云炔小心地看了看我,又认真的作了抉择,“主,主人,我知道你和以前的主人不一样,但你对我好……这,这,以前主人也没说过这件事情不能说,只是我们一直都知道,所以才,才……主人,师父培养了两对赤金蛊。在我们还很小的时候,我们就很喜欢跟在主人身后或者远远地看着主人。那时候,主人是天下掉下来的仙女,总是一个人闷闷地望天,看风景,一个人在院子里练剑,一个人自言自语,说我们听不懂的话……”
“我们都很喜欢主人。但是师父说,我们是公子的护卫,不是主人的护卫,不能再跟在主人身后,注意主人的一言一行一举一动。
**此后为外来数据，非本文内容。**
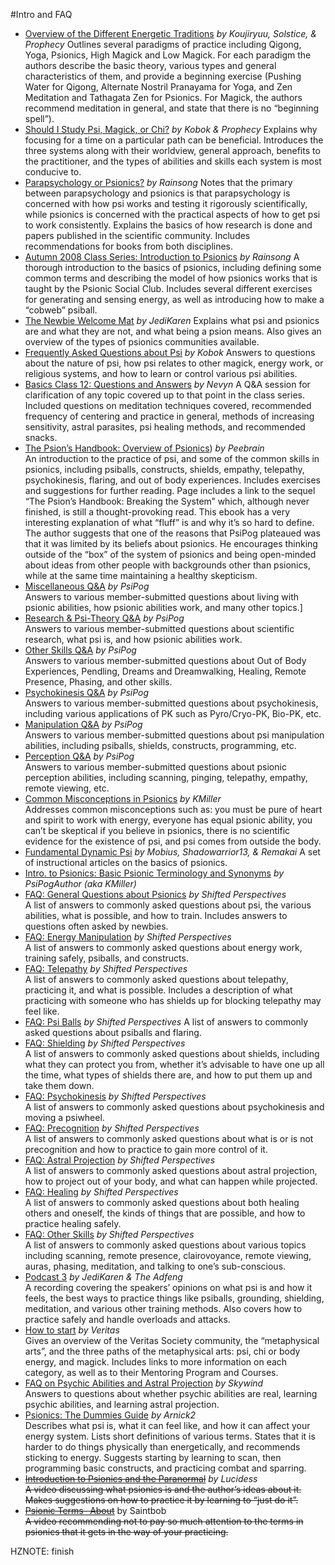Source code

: #Intro and FAQ
 - [Overview of the Different Energetic Traditions](/forums.vsociety.net/index.php/topic/10190.0.md) *by Koujiryuu, Solstice, & Prophecy*
 Outlines several paradigms of practice including Qigong, Yoga, Psionics, High Magick and Low Magick. For each paradigm the authors describe the basic theory, various types and general characteristics of them, and provide a beginning exercise (Pushing Water for Qigong, Alternate Nostril Pranayama for Yoga, and Zen Meditation and Tathagata Zen for Psionics. For Magick, the authors recommend meditation in general, and state that there is no “beginning spell”).
 - [Should I Study Psi, Magick, or Chi?](/forums.vsociety.net/index.php/topic/4856.0.md) *by Kobok & Prophecy*
 Explains why focusing for a time on a particular path can be beneficial. Introduces the three systems along with their worldview, general approach, benefits to the practitioner, and the types of abilities and skills each system is most conducive to.
 - [Parapsychology or Psionics?](about:blank) *by Rainsong*
 Notes that the primary between parapsychology and psionics is that parapsychology is concerned with how psi works and testing it rigorously scientifically, while psionics is concerned with the practical aspects of how to get psi to work consistently. Explains the basics of how research is done and papers published in the scientific community. Includes recommendations for books from both disciplines.
 - [Autumn 2008 Class Series: Introduction to Psionics](about:blank) *by Rainsong*
 A thorough introduction to the basics of psionics, including defining some common terms and describing the model of how psionics works that is taught by the Psionic Social Club. Includes several different exercises for generating and sensing energy, as well as introducing how to make a “cobweb” psiball.
 - [The Newbie Welcome Mat](/shiftedperspectives.net/articles.php/id/1.md) *by JediKaren*
 Explains what psi and psionics are and what they are not, and what being a psion means. Also gives an overview of the types of psionics communities available.
 - [Frequently Asked Questions about Psi](/forums.vsociety.net/index.php/topic/4857.0.md) *by Kobok*
 Answers to questions about the nature of psi, how psi relates to other magick, energy work, or religious systems, and how to learn or control various psi abilities.
 - [Basics Class 12: Questions and Answers](/psionguild.org/education/classes/basics-class-12.txt) *by Nevyn*
 A Q&A session for clarification of any topic covered up to that point in the class series. Included questions on meditation techniques covered, recommended frequency of centering and practice in general, methods of increasing sensitivity, astral parasites, psi healing methods, and recommended snacks.
 - [The Psion’s Handbook: Overview of Psionics](HZPlaceholder:///psipog.net/ebook)) *by Peebrain*  
 An introduction to the practice of psi, and some of the common skills in psionics, including psiballs, constructs, shields, empathy, telepathy, psychokinesis, flaring, and out of body experiences. Includes exercises and suggestions for further reading.
 Page includes a link to the sequel “The Psion’s Handbook: Breaking the System” which, although never finished, is still a thought-provoking read. This ebook has a very interesting explanation of what “fluff” is and why it’s so hard to define. The author suggests that one of the reasons that PsiPog plateaued was that it was limited by its beliefs about psionics. He encourages thinking outside of the “box” of the system of psionics and being open-minded about ideas from other people with backgrounds other than psionics, while at the same time maintaining a healthy skepticism.
 - [Miscellaneous Q&A](HZPlaceholder:///psipog.net/qna-misc-1) *by PsiPog*  
 Answers to various member-submitted questions about living with psionic abilities, how psionic abilities work, and many other topics.]
 - [Research & Psi-Theory Q&A](HZPlaceholder:///psipog.net/qna-psi-1) *by PsiPog*  
 Answers to various member-submitted questions about scientific research, what psi is, and how psionic abilities work.
 - [Other Skills Q&A](HZPlaceholder:///psipog.net/qna-oth-1) *by PsiPog*  
 Answers to various member-submitted questions about Out of Body Experiences, Pendling, Dreams and Dreamwalking, Healing, Remote Presence, Phasing, and other skills.
 - [Psychokinesis Q&A](HZPlaceholder:///psipog.net/qna-pk-1) *by PsiPog*  
 Answers to various member-submitted questions about psychokinesis, including various applications of PK such as Pyro/Cryo-PK, Bio-PK, etc.
 - [Manipulation Q&A](HZPlaceholder:///psipog.net/pna-mnp-1) *by PsiPog*   
 Answers to various member-submitted questions about psi manipulation abilities, including psiballs, shields, constructs, programming, etc.
 - [Perception Q&A](HZPlaceholder:///psipog.net/qna-esp-1.html) *by PsiPog*  
 Answers to various member-submitted questions about psionic perception abilities, including scanning, pinging, telepathy, empathy, remote viewing, etc.
 - [Common Misconceptions in Psionics](/psionguild.org/education/articles/general-editorial/common-misconceptions-about-psionics.txt) *by KMiller*  
 Addresses common misconceptions such as: you must be pure of heart and spirit to work with energy, everyone has equal psionic ability, you can’t be skeptical if you believe in psionics, there is no scientific evidence for the existence of psi, and psi comes from outside the body.
 - [Fundamental Dynamic Psi](/forums.vsociety.net/index.php/topic/10393.0.txt) *by Mobius, Shadowarrior13, & Remakai*
 A set of instructional articles on the basics of psionics. 
 - [Intro. to Psionics: Basic Psionic Terminology and Synonyms](HZPlaceholder:///psipog.net/show.php/id/33) *by PsiPogAuthor (aka KMiller)*
 - [FAQ: General Questions about Psionics](/shiftedperspectives.net/faq.php/section/2.txt) *by Shifted Perspectives*  
 A list of answers to commonly asked questions about psi, the various abilities, what is possible, and how to train. Includes answers to questions often asked by newbies.
 - [FAQ: Energy Manipulation](/shiftedperspectives.net/faq.php/section/3.txt) *by Shifted Perspectives*  
 A list of answers to commonly asked questions about energy work, training safely, psiballs, and constructs.
 - [FAQ: Telepathy](/shiftedperspectives.net/faq.php/section/5.txt) *by Shifted Perspectives*  
 A list of answers to commonly asked questions about telepathy, practicing it, and what is possible. Includes a description of what practicing with someone who has shields up for blocking telepathy may feel like.
 - [FAQ: Psi Balls](/shiftedperspectives.net/faq.php/section/7.txt) *by Shifted Perspectives*
 A list of answers to commonly asked questions about psiballs and flaring.
 - [FAQ: Shielding](/shiftedperspectives.net/faq.php/section/12.txt) *by Shifted Perspectives*  
 A list of answers to commonly asked questions about shields, including what they can protect you from, whether it’s advisable to have one up all the time, what types of shields there are, and how to put them up and take them down.
 - [FAQ: Psychokinesis](/shiftedperspectives.net/faq.php/section/8.txt) *by Shifted Perspectives*  
 A list of answers to commonly asked questions about psychokinesis and moving a psiwheel.
 - [FAQ: Precognition](/shiftedperspectives.net/faq.php/section/9.txt) *by Shifted Perspectives*  
 A list of answers to commonly asked questions about what is or is not precognition and how to practice to gain more control of it.
 - [FAQ: Astral Projection](/shiftedperspectives.net/faq.php/section/4.txt) *by Shifted Perspectives*  
 A list of answers to commonly asked questions about astral projection, how to project out of your body, and what can happen while projected.
 - [FAQ: Healing](/shiftedperspectives.net/faq.php/section/10.txt) *by Shifted Perspectives*  
 A list of answers to commonly asked questions about both healing others and oneself, the kinds of things that are possible, and how to practice healing safely.
 - [FAQ: Other Skills](/shiftedperspectives.net/faq.php/section/11.txt) *by Shifted Perspectives*  
 A list of answers to commonly asked questions about various topics including scanning, remote presence, clairovoyance, remote viewing, auras, phasing, meditation, and talking to one’s sub-conscious.
- [Podcast 3](/shiftedperspectives.net/media.php/id/7.txt) *by JediKaren & The Adfeng*  
 A recording covering the speakers’ opinions on what psi is and how it feels, the best ways to practice things like psiballs, grounding, shielding, meditation, and various other training methods. Also covers how to practice safely and handle overloads and attacks.
 - [How to start](/vsociety.net/wiki/How_to_start.txt) *by Veritas*  
 Gives an overview of the Veritas Society community, the “metaphysical arts”, and the three paths of the metaphysical arts: psi, chi or body energy, and magick. Includes links to more information on each category, as well as to their Mentoring Program and Courses.
 - [FAQ on Psychic Abilities and Astral Projection](HZPlaceholder:///www.psipog.net/activepsy/psyfaq.html) *by Skywind*  
 Answers to questions about whether psychic abilities are real, learning psychic abilities, and learning astral projection.
 - [Psionics: The Dummies Guide](/psiontemple.proboards.com/index.cgi/board/library/action/display/thread/73.txt) *by Arnick2*  
 Describes what psi is, what it can feel like, and how it can affect your energy system. Lists short definitions of various terms. States that it is harder to do things physically than energetically, and recommends sticking to energy. Suggests starting by learning to scan, then programming basic constructs, and practicing combat and sparring.
 - [~~Introduction to Psionics and the Paranormal~~](http://www.youtube.com/watch?v=HpYWUIzPDU4) *by Lucidess*  
~~A video discussing what psionics is and the author’s ideas about it. Makes suggestions on how to practice it by learning to “just do it”.~~
 - [~~Psionic Terms- About~~]( http://www.youtube.com/watch?v=5uJiz4-uNys) by Saintbob  
~~A video recommending not to pay so much attention to the terms in psionics that it gets in the way of your practicing.~~


HZNOTE: finish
我们很不习惯,也不愿意,但是师父很厉害,谁不听他话他就罚谁。我们都怕他。其实我们都很不喜欢公子,公子总是自认为天下他最大,对我们很不好,我们都不喜欢他……但是师父要我们保护他,跟着他……”
“有一天,我们还像往常那样去找主人玩,结果风闻哥刚一牵到主人的手,便像被蛇咬了一样弹开,手指眨眼间便肿得老高,师父见了,一个飞刀便削掉了风闻哥四根手指。从那时起风闻哥便成了断掌。师父说,再有人敢像风闻哥一样接触你,丢的可能就不是手了。我们都很害怕,那以后都怕怕地与主人保持着三米的距离。”仔细回想,记忆中似有断掌的零星片断……
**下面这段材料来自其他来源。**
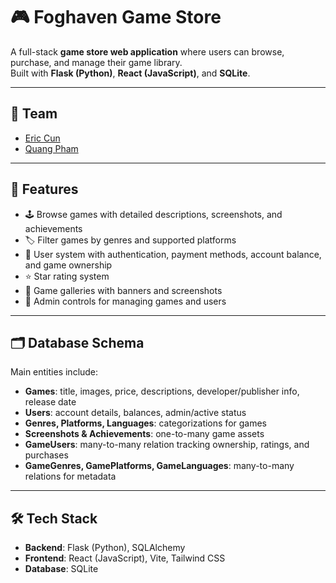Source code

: # 🎮 Foghaven Game Store

A full-stack **game store web application** where users can browse, purchase, and manage their game library.  
Built with **Flask (Python)**, **React (JavaScript)**, and **SQLite**.

---

## 👥 Team

- [Eric Cun](https://github.com/Eric-Cun)
- [Quang Pham](https://github.com/boothedev)

---

## 🚀 Features

- 🕹️ Browse games with detailed descriptions, screenshots, and achievements
- 🏷️ Filter games by genres and supported platforms
- 👤 User system with authentication, payment methods, account balance, and game ownership
- ⭐ Star rating system
- 📸 Game galleries with banners and screenshots
- 🔑 Admin controls for managing games and users

---

## 🗂️ Database Schema

Main entities include:

- **Games**: title, images, price, descriptions, developer/publisher info, release date
- **Users**: account details, balances, admin/active status
- **Genres, Platforms, Languages**: categorizations for games
- **Screenshots & Achievements**: one-to-many game assets
- **GameUsers**: many-to-many relation tracking ownership, ratings, and purchases
- **GameGenres, GamePlatforms, GameLanguages**: many-to-many relations for metadata

---

## 🛠️ Tech Stack

- **Backend**: Flask (Python), SQLAlchemy
- **Frontend**: React (JavaScript), Vite, Tailwind CSS
- **Database**: SQLite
“后来,雷鸣哥无意中听到师父和公子的对话,才知道师父在你身上下了赤金蛊的雄蛊,而雌蛊在公子身上。师父的意思是要让主人给公子作老婆,不让主人在公子有能力之前便被别人染指。我们才知道,师父若不在主人身上下蛊,也许主人就不会喜欢公子……再往后,因为只有公子碰主人才不会有事,所以主人渐渐的喜欢上了公子……我们都很伤心,但是师父他……”不在我身上下蛊,我就不会喜欢他?脑海中似乎有这样的念头,但又不大确定。赤金蛊,难道是同心蛊?我把几本手札都翻了个遍,都没有“同心蛊”这三个字出现过,难道不是?会不会是其他同意词?我又翻了一遍,竟然没有“情蛊”也没有意思相近的词!纳闷!
“后来师父又出去云游了,走的时候带走了公子。我们虽然怕师父,也有些怕主人,但我们真的好喜欢主人,可是我们都不敢碰主人,主人也总是淡淡地望着我们,像个小大人似的。再后来,江湖上传闻师父死了,我们都很开心。雷鸣哥、风雪哥、云焕哥、铁御哥他们商量要立你(妩儿)为主人,不再跟着公子,我们都很开心。可是后来,主人知道了公子的下落,便找了过去,谁知公子喜欢上了别人,对主人很不好,还说主人身子里面有虫子很恶心。主人很伤心。那之后很长一段时间,主人都是闷闷的,对谁都不理。”云炔总是公子公子的,这公子到底是谁啊?妩儿会喜欢的人,应该不会差吧?是蛊的原因?还是其他原因?既然妩儿是带着前世记忆转世的,作为出生时便是修真大乘期的人,道心应该很坚固才是,不会那么容易沦陷,那赤金蛊在妩儿喜欢那公子这件事情中到底起了怎样的作用?
“公子恋得很苦,主人看不过去,说想帮忙,被公子骂了一顿,说以后再也不要见到主人。主人知道公子很倔强,不想靠主人达成愿望,主人每每苦笑。其实我们都知道,公子很怕主人,因为公子知道主人手上的剑染了多少血腥……”
“云炔,你说了这么久,这公子到底是谁啊?”云炔错愕,回头看我,突然又想起我不是妩儿,而是其他地方来的孤魂野鬼,正要回答的时候,响起敲门声,然后一白衣男子进入。我对这白衣男子有印象,似是云组的人,一米七九,六十五公斤,皮肤白白的,五官端正,潇洒风流。云炔本四肢散漫地趴在床上,一见他进来,便迅速爬起端正地坐好,表情也跟着严肃起来。
“属下云柳见过主人。”哦,对,他叫云柳,因为眉毛就像是粗一点的柳条,据说师父是在妓、院附近捡的他。
“嗯。”见他抖了抖身上的雪花,想是外面下雪了吧。“过来坐吧。”
“是,主人。”说罢,便悠扬几步,坐到了床沿上。
“主人,属下是估模着主人将蛊毒研究得差不多了才来的,”他从怀里拿出几本医书,“这几本医书是属下这些年来的收藏,属下自认为很不错,因此特来献给主人。这本《幽暗本草》是师父留下的……”从云柳对待书的态度,我知道他一定很爱护这几本书。我接过随手翻了下,书保存得很好,没受潮,也没被虫蛀,没缺角少页,赞赏的看了眼云柳,云柳的脸竟然红了,不好意思地看向他处。
“主人,云主他们有事,今晚不来了……”我诧异,之前安排的侍寝值日表他们不是都遵守的么,轮到云焕的时候不来了?云组的人所从事的行业很多,像云炔、云柳都是从医毒,云焕是从商……是有什么事呢?是商务会谈?皇帝知道他们是我的人了?短短一秒间,思维百转千回,想了很多他们不来的理由,却没有一丝失落,只有理性的分析。
“哦,是什么事?”平静,心情很平静,不失落,也不失望。
“是……是……”云柳本不口吃的竟半天没说出话来,我也不想再问。
“你没什么事的话,就留下来陪我研读下这几本医书吧。”虽然之前我已有鬼医的身份,但毕竟之前的一些医、毒的知识和想法都是我一个人随便看医书想出来的,在一些普通的医、毒常识上却是不行的,总之其实是个半桶水。若云柳能像云炔一样留下来陪我几天,或许我对医、毒的掌握会突飞猛进也说不定。再来,解决皇帝毒患应不是难事!
“是,主人。”
我突然想起刚才云炔还没来得及回答的问题,“云炔,你刚才说的那个公子到底是谁啊?他长得很好看还是很优秀?”